On 10/31/2016 10:15 AM, Dennis Putnam wrote:
Hi Mark,
Thanks for the reply.
You are correct, there is nothing in the error log and this is all that is in the qrunner log at that time:
Oct 20 06:43:20 2016 (3826) Master qrunner detected subprocess exit (pid: 3842, sig: 6, sts: None, class: VirginRunner, slice: 1/1) [restarting] Oct 20 06:43:21 2016 (30064) VirginRunner qrunner started.
This can ultimately become more serious. If VirginRunner continues to die at times, after the 10th time, it won't automatically restart and you will need to manually restart Mailman.
For that particular day mailman was idle so there was no mailman log. There was no list activity. That would seem to support your suggestion that this is not a mailman problem but rather mailman is a victim of some OS or external issue. Odd however, that it is always mailman that is effected and yes, the dumps seem to be similar, although I did not try to do a diff on any of them (that probably wouldn't mean much anyway).
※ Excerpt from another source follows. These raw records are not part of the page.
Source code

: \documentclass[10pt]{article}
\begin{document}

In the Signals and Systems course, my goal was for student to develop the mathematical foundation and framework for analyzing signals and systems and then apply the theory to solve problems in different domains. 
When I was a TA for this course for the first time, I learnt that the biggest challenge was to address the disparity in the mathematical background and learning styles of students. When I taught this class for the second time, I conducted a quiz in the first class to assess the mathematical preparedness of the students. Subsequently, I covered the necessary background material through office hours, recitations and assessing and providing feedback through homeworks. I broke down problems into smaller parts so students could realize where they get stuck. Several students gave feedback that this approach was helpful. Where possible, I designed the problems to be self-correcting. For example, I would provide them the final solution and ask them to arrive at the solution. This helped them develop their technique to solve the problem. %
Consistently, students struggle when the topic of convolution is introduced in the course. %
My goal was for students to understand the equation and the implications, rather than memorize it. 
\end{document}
In that case, all VirginRunner was doing was waking up, checking it's queue, finding it empty and going back to sleep which it and most of the other runners except RetryRunner do every QRUNNER_SLEEP_TIME (1 second default).
Since all the runners are basically doing the same loop, this may not always affect VirginRunner.
The bottom line is if you can't figure out why this is happening and stop it (and I don't think I can help much here) you'll have to monitor to be sure no runner is not restarted because of the restart limit and restart Mailman if necessary or maybe periodically whether needed or not.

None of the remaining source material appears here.